Homélie du 08 avril 2018 - 2e Dim de Pâques (Divine Miséricorde)
Frères
et sœurs, pour approfondir lʼévangile de ce dimanche, il est utile
de le replacer dans le contexte du chapitre 20 de l’évangéliste
Jean.
Ce
chapitre se déroule sur une seule journée.
La première scène nous montre, au matin de Pâques, Marie Madeleine
qui se rend au tombeau et le trouve vide. Elle conclut simplement que
le corps a été volé. Elle court trouver les apôtres ; une
deuxième scène présente Pierre et Jean
se rendant au tombeau, à leur tour, et trouvant les linges
mortuaires rangés ; cela suffit à Jean pour croire. Tandis que les
deux hommes repartent, Marie-Madeleine
reste sur place et continue de chercher Jésus en pleurant.
Elle voit dʼabord deux Anges, mais ne comprend toujours pas. Au
contraire, elle sʼenfonce dans la douleur : il
est mort et son corps a été dérobé.
Jésus lui-même lui apparaît et la console. Elle
part annoncer la résurrection aux disciples.
On
ne connaît pas leur réaction, mais on retrouve le petit groupe dans
le passage que nous lisons aujourdʼhui : « Le soir, ce même jour,
le premier jour de la semaine ». Jésus ressuscité leur apparaît
et ils se réjouissent, mais Thomas qui est absent refuse de croire
ce que ses compagnons lui racontent.
La
deuxième partie du texte se situe maintenant huit jours plus tard
et, cette fois, Thomas est présent. Jésus
rejoint donc la petite communauté alors quʼelle se trouve en grande
difficulté
: cet épisode du ressuscité fait écho à un autre passage de
l’évangile de Jean, au chapitre 6, lorsque Jésus apparaît au
milieu de la tempête. Les
deux textes se terminent, l’un et l’autre, sur une théophanie
: « Il faisait déjà nuit ; Jésus n'était pas encore venu les
rejoindre ; et la mer, comme soufflait un grand vent, se soulevait.

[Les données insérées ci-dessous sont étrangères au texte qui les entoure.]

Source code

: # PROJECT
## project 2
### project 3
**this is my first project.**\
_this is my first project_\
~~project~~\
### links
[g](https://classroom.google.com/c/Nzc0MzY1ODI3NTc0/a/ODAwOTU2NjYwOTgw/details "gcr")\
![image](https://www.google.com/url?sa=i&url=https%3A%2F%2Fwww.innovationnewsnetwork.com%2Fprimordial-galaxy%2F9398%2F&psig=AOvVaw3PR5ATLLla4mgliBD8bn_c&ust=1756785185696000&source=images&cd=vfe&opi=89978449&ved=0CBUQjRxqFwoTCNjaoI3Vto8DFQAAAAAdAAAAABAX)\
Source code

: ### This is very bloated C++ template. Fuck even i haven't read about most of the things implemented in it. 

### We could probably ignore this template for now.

Ils avaient ramé environ vingt-cinq ou trente stades, quand ils
voient Jésus marcher sur la mer et s'approcher du bateau. Ils eurent
peur. Mais il leur dit : ʻC'est moi. N'ayez pas peur.ʼ » (Jn
6,17-20).
Jésus
en marchant sur la mer attestait son pouvoir sur les forces de mort,
et préfigurait sa propre résurrection.
En venant vers eux sur la mer, il les invitait à croire en lui, à
avoir confiance pour leur propre salut. En leur disant « cʼest moi
», il
affirmait par la même occasion sa nature divine,
comme le fait Thomas dans le texte dʼaujourdʼhui : « Mon Seigneur
et mon Dieu ! »
Il
existe une forte similitude entre ce passage et le texte
dʼaujourdʼhui. Au matin de Pâques, Jésus apparaît aux disciples
dans la nuit de leurs cœurs, encore traumatisés par la Passion ; il
vient apporter la paix et la joie à la barque de Pierre, cette jeune
Église naissante, qui va commencer sa navigation mouvementée sur
les eaux du monde.
Comme pour apaiser la tempête de leurs âmes, Jésus répète par
deux fois : « La paix soit avec vous ! ». Et cette nouvelle forme
de présence du Crucifié les remplit de joie…
Mais,
frères et sœurs, pour mieux saisir l’importance du passage qui
nous rapporte lʼincrédulité de l’apôtre Thomas, faisons un
détour par le commentaire de lʼévangéliste à la fin du chapitre
20 : « Ces
signes ont été mis par écrit, pour que vous croyiez que Jésus est
le Christ, le Fils de Dieu, et pour qu'en croyant vous ayez la vie en
son nom. »
(Jn 20,31).
Saint
Jean révèle ici lʼintention qui sous-tend tout son évangile : en
décrivant des signes concrets réalisés par Jésus, il
veut transmettre la foi, afin que nous ayons la vie par lui.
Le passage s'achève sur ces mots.